Retype the whole listing verbatim and keep the pictures out of it.
Start of Records to use
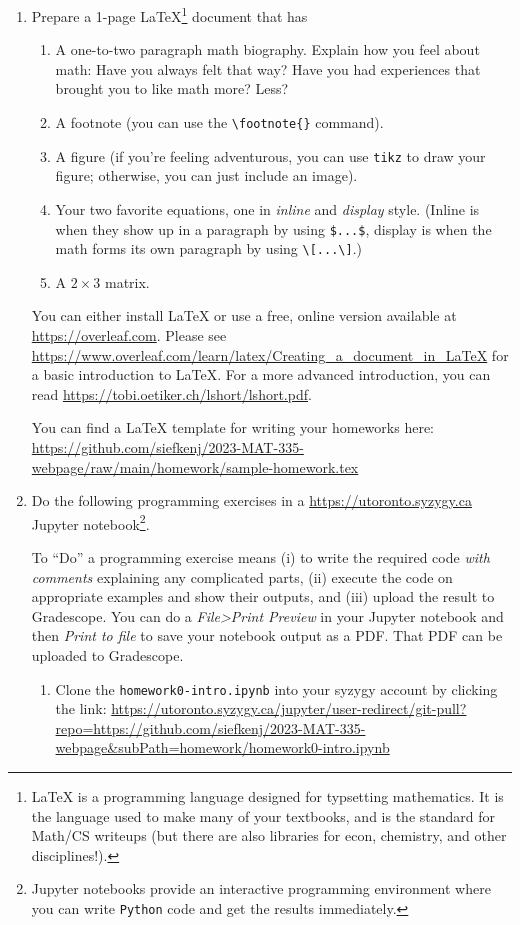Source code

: \documentclass[letter]{article}
\begin{document}
	\begin{enumerate}
		\item Prepare a 1-page \LaTeX{}\footnote{ \LaTeX{} is a programming language designed for typsetting
			mathematics. It is the language used to make many of your textbooks, and is the standard for
			Math/CS writeups (but there are also libraries for econ, chemistry, and other disciplines!).} document that has
		\begin{enumerate}
			\item A one-to-two paragraph math biography. Explain how you feel about math: Have you always felt that way?
				Have you had experiences that brought you to like math more? Less?
			\item A footnote (you can use the \verb|\footnote{}| command).
			\item A figure (if you're feeling adventurous, you can use {\tt tikz} to draw your figure; otherwise,
				you can just include an image).
			\item Your two favorite equations, one in \emph{inline} and \emph{display} style. (Inline is when
				they show up in a paragraph by using \verb|$...$|, display is when the math forms
				its own paragraph by using \verb|\[...\]|.)
			\item A $2\times 3$ matrix.
		\end{enumerate}

		You can either install \LaTeX{} or use a free, online version available at \url{https://overleaf.com}. Please
		see \url{https://www.overleaf.com/learn/latex/Creating_a_document_in_LaTeX} for a basic introduction to \LaTeX{}.
		For a more advanced introduction, you can read \url{https://tobi.oetiker.ch/lshort/lshort.pdf}.

		You can find a \LaTeX{} template for writing your homeworks here: 
		\url{https://github.com/siefkenj/2023-MAT-335-webpage/raw/main/homework/sample-homework.tex}



		\item Do the following programming exercises in a \url{https://utoronto.syzygy.ca} Jupyter notebook\footnote{ Jupyter
			notebooks provide an interactive programming environment where you can write {\tt Python} code and get 
			the results immediately.}.

			To ``Do'' a programming exercise means (i) to write the required code \emph{with comments} explaining
			any complicated parts, (ii) execute the code on appropriate examples and show their outputs, and 
			(iii) upload the result to Gradescope. You can do a {\it File>Print Preview} in your Jupyter notebook
			and then {\it Print to file} to save your notebook output as a PDF. That PDF can be uploaded to Gradescope.
		\begin{enumerate}
			\item Clone the {\tt homework0-intro.ipynb} into your syzygy account by clicking the link:
				\url{https://utoronto.syzygy.ca/jupyter/user-redirect/git-pull?repo=https://github.com/siefkenj/2023-MAT-335-webpage&subPath=homework/homework0-intro.ipynb}


\end{enumerate}
\end{enumerate}
\end{document}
End of Records to use
▶ _Problem solution_:
Source code

: \documentclass[letter]{article}
\begin{document}
	\begin{enumerate}
		\item Prepare a 1-page \LaTeX{}\footnote{ \LaTeX{} is a programming language designed for typsetting
			mathematics. It is the language used to make many of your textbooks, and is the standard for
			Math/CS writeups (but there are also libraries for econ, chemistry, and other disciplines!).} document that has
		\begin{enumerate}
			\item A one-to-two paragraph math biography. Explain how you feel about math: Have you always felt that way?
				Have you had experiences that brought you to like math more? Less?
			\item A footnote (you can use the \verb|\footnote{}| command).
			\item A figure (if you're feeling adventurous, you can use {\tt tikz} to draw your figure; otherwise,
				you can just include an image).
			\item Your two favorite equations, one in \emph{inline} and \emph{display} style. (Inline is when
				they show up in a paragraph by using \verb|$...$|, display is when the math forms
				its own paragraph by using \verb|\[...\]|.)
			\item A $2\times 3$ matrix.
		\end{enumerate}

		You can either install \LaTeX{} or use a free, online version available at \url{https://overleaf.com}. Please
		see \url{https://www.overleaf.com/learn/latex/Creating_a_document_in_LaTeX} for a basic introduction to \LaTeX{}.
		For a more advanced introduction, you can read \url{https://tobi.oetiker.ch/lshort/lshort.pdf}.

		You can find a \LaTeX{} template for writing your homeworks here: 
		\url{https://github.com/siefkenj/2023-MAT-335-webpage/raw/main/homework/sample-homework.tex}



		\item Do the following programming exercises in a \url{https://utoronto.syzygy.ca} Jupyter notebook\footnote{ Jupyter
			notebooks provide an interactive programming environment where you can write {\tt Python} code and get 
			the results immediately.}.

			To ``Do'' a programming exercise means (i) to write the required code \emph{with comments} explaining
			any complicated parts, (ii) execute the code on appropriate examples and show their outputs, and 
			(iii) upload the result to Gradescope. You can do a {\it File>Print Preview} in your Jupyter notebook
			and then {\it Print to file} to save your notebook output as a PDF. That PDF can be uploaded to Gradescope.
		\begin{enumerate}
			\item Clone the {\tt homework0-intro.ipynb} into your syzygy account by clicking the link:
				\url{https://utoronto.syzygy.ca/jupyter/user-redirect/git-pull?repo=https://github.com/siefkenj/2023-MAT-335-webpage&subPath=homework/homework0-intro.ipynb}


\end{enumerate}
\end{enumerate}
\end{document}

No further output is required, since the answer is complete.